In hindsight, it makes sense that a yarn with silk content would grow with blocking. My 4x6” gauge swatch wasn’t a great representative of what my tank would do with blocking, because the weight of my swatch is much less than the weight of the full tank. To avoid this problem in the future, I could knit a larger gauge swatch. Another option is to hang your swatch vertically and weigh your swatch down with heavy earrings or small objects to mimic stretching from the weight of the fabric. This is very useful when using fibers that are prone to stretching out, like plant fibers and silk, and superwash yarns.
Final Fit
Due to the difference in gauge and changes that occured after blocking, my tank size S measurements don’t quite line up to the pattern schematic for size S. My yoke depth was 9" (supposed to be 7.5"), body circumference 24" (supposed to be 27.5"), and body length was 10" (18" from shoulder). Despite all those differences, the tank generally fits well! I think there is a lot of flexibility with the way this tank stretches to fit once you put it on.
The yoke depth is slightly too long for my preference. I wish it were 1-2” shorter. Additionally, this tank cuts in a lot at the front. Some of my standard bras poke out the sides of the tank, but not all of them, so you might have to experiment with which undergarment works best for you. This tank is generally bra friendly if you have cross-back straps or racerback straps. Note: My straps do stick out if I wear standard t-shirt style bra straps and they slip down my shoulder a bit throughout the day.
I am glad I lengthened the tank to use up all my yarn. It hits right above where my high waisted pants end, making it a cute top for a breezy summer outfit. It does ride up my waist since it has negative ease and no waist shaping. I love the finished fabric! The Silk Sock yarn has beautiful sheen and is comfortable to wear on hot days. Delightfully soft and silky, this yarn does have a tendency to pill, so keep that in mind.
Tips on the Pattern
I don’t have too many tips for this pattern, as it was extremely well written and detailed. There were schematics, diagrams, and links to tutorials all within the pattern. I found the construction to be engaging and I really couldn’t put down this project. I finished mine in 1 week!
Since the only issues I had with this pattern were with final fit and gauge, I would recommend swatching properly and maybe incorporating a mid-project block to check the fit as you are knitting it. This is a quick project due to the tank’s negative ease and cropped style, so there’s no major harm in experimenting as you knit it to see what will work best.
Final Thoughts
I really enjoyed this tank project! It was refreshing to knit a tank that didn’t have finicky triangles or i-cord straps. I LOVE how it incorporated the armhole edges into the body, rather than picking them up at the end. And the mock neck is so classy, but easily modifiable depending on your preference. Minimal finishing made this project a breeze and I’m really excited at the idea of making another one.

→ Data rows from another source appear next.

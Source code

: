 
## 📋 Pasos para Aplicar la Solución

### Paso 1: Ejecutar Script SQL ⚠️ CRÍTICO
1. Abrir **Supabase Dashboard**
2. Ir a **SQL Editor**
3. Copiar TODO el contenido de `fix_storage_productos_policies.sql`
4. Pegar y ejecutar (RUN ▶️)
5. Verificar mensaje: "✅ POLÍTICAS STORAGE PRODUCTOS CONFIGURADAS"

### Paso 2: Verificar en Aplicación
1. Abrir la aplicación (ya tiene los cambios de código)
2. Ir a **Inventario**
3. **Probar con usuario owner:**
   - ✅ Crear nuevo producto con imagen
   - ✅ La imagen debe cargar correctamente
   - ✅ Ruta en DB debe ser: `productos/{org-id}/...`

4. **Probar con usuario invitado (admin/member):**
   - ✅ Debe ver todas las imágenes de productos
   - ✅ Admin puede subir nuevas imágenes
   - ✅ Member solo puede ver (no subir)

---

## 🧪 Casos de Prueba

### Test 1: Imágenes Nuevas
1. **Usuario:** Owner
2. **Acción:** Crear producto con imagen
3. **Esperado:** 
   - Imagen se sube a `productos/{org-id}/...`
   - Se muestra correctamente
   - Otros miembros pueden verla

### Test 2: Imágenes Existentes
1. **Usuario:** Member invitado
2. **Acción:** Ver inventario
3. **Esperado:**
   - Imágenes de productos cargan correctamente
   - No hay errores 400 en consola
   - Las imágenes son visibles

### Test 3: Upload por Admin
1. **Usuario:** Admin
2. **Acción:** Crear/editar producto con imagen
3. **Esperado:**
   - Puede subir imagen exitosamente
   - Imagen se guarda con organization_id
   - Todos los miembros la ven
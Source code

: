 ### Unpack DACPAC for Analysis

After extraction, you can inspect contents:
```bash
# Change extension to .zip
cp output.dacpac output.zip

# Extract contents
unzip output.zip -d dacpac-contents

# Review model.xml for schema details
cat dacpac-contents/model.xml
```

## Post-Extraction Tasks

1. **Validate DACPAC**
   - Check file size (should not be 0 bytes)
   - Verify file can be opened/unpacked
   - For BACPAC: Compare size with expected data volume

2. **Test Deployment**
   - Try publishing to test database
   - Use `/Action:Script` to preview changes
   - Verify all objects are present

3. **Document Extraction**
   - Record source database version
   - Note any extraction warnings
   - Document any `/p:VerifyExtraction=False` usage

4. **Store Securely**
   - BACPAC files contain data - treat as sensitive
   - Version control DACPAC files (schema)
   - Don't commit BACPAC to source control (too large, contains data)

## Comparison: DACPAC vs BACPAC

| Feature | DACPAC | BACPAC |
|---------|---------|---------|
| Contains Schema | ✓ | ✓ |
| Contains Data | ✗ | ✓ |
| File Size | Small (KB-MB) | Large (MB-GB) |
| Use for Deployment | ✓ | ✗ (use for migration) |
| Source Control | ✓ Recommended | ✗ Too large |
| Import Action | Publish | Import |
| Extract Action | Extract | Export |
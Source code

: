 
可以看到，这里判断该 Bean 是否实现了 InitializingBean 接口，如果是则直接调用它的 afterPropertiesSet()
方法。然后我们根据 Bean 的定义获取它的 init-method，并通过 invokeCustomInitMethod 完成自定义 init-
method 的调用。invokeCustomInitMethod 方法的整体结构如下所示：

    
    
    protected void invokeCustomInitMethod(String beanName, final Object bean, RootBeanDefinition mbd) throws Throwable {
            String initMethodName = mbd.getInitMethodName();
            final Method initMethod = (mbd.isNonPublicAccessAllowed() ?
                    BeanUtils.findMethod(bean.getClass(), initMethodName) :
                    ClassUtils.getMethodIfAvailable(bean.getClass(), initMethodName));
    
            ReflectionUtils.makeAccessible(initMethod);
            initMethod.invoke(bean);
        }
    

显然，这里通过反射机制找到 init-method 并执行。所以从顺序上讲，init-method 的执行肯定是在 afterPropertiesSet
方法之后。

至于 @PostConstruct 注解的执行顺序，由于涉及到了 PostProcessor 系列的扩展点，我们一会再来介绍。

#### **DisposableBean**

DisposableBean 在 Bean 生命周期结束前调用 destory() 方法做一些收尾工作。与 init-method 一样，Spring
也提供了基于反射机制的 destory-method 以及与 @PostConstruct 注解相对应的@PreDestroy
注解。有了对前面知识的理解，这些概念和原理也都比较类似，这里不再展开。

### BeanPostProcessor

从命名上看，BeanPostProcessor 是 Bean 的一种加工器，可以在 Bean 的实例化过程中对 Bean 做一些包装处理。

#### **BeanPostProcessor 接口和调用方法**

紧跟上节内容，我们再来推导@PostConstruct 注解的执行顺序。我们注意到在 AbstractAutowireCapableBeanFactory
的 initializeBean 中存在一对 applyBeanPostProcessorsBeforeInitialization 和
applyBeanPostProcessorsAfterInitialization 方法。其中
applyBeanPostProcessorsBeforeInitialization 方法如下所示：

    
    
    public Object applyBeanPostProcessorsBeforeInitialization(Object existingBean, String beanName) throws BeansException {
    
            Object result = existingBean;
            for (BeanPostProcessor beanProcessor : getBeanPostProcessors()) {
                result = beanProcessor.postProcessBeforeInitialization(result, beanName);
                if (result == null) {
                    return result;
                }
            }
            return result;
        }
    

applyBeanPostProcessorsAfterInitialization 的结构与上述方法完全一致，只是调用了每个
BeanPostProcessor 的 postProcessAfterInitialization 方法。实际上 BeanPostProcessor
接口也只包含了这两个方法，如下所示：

I did have some final fit issues, but they weren’t significant enough to rip back and start this project over. I’ve worn this tank a handful of times, including on the Cape during the stunning Hydrangea season we had in New England this year! It’s extremely comfortable due to the silk blend yarn, and even with a thick neckline, it never felt too hot or stuffy. I can totally envision this tank being the perfect layering piece for the fall and winter with cardigans.
I have an interest in knitting a second one to hopefully work out the perfect yoke depth for myself. Maybe in a highly variegated yarn to switch it up? This stockinette staple tank is the perfect canvas for any yarn, just be sure it’s a yarn that has elasticity and is comfortable next to skin!